Comet in Moominland is the first in a series of books very famous and popular still in Finland and Europe, but less well known to those of us in the rest of the world. Intriguingly they were written in Swedish, but published in Finland because Tove Jansson was part of the small Swedish-speaking minority population in Finland. In the 1940s and 50s she created the Moomins- gentle, white hippopotamus-like creatures. Moomins even inspired their own theme park in Finland, Moomin World.
I was thrilled to get to finally read this book. I've been hearing more and more about these books in the past few years, and the suspense was killing me. In the end I enjoyed meeting these famous characters, more than I enjoyed the book I think.
Moomintroll learns that a comet may be heading towards the peaceful valley where the Moomins live in their blue house. Moomintroll and Sniff set out to visit the Professors in the Observatory on the Lonely Mountains to find out more about comets and whether or not their peaceful existence is under threat. The "scientists made thousands of remarkable observations, smoked thousands of cigarettes, and lived alone with the stars." It was certainly another time.
I've never been a big one for quest story, where "the action" is a seemingly endless journey across unknown country, and the things that happen along the way.
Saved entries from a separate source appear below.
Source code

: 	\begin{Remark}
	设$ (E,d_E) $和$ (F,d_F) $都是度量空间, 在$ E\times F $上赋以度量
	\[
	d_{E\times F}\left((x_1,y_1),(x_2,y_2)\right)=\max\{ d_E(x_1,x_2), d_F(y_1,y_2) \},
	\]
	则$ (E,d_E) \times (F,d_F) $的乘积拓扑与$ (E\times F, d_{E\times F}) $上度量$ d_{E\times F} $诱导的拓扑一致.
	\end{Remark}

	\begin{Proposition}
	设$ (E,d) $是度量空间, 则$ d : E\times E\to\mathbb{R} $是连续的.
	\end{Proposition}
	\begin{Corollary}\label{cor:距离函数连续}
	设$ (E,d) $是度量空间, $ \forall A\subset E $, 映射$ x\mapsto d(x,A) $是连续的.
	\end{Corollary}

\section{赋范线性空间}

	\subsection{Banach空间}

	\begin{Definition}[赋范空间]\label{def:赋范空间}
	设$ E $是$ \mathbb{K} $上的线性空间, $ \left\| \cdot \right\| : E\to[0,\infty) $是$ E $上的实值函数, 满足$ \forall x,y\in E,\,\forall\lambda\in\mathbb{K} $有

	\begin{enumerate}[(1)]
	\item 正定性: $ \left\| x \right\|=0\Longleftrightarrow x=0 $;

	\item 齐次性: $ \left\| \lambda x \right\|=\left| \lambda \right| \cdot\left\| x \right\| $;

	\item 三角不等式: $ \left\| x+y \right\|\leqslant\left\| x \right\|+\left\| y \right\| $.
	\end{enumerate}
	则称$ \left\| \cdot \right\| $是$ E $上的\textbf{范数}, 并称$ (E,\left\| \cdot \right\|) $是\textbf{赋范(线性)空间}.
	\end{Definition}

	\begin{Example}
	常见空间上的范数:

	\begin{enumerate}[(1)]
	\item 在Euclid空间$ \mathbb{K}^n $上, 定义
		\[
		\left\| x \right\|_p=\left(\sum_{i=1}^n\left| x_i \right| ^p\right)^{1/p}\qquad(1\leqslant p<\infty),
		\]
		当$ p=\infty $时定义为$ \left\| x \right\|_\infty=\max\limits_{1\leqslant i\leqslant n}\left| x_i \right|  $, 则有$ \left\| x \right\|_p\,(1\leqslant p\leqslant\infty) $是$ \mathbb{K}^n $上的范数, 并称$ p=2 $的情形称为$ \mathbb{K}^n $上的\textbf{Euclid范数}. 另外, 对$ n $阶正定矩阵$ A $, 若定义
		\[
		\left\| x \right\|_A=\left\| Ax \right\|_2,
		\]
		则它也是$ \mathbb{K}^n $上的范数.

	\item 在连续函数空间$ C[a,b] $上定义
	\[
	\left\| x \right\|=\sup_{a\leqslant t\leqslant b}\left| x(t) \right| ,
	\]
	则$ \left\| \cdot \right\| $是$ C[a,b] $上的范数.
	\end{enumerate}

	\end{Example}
I particularly enjoyed the philosopher Muskrat though:
I should just like to point out that your bridge-building activities have completely ruined my house in the river bank, and although ultimately it doesn't matter what happens, I must say even a philosopher does not care for being soaked to the skin.
Thank you, but I was just thinking how dangerous it is to load yourself up with belongings.
And I did enjoy the gentle writing, and the occasional nuanced humour.
There are hardly any unnecessary things, I think. Only eating porridge, and washing....
I loved that she used words like titivating in a book clearly written for reasonably young children. I loved that the Moomins played poker, and ate pancakes rather incessantly. So while I wasn't bowled over by my first Moomin experience I am willing to give them another go, after all Neil Gaiman is quoted on the cover proclaiming it "a masterpiece". That alone is worth a second look.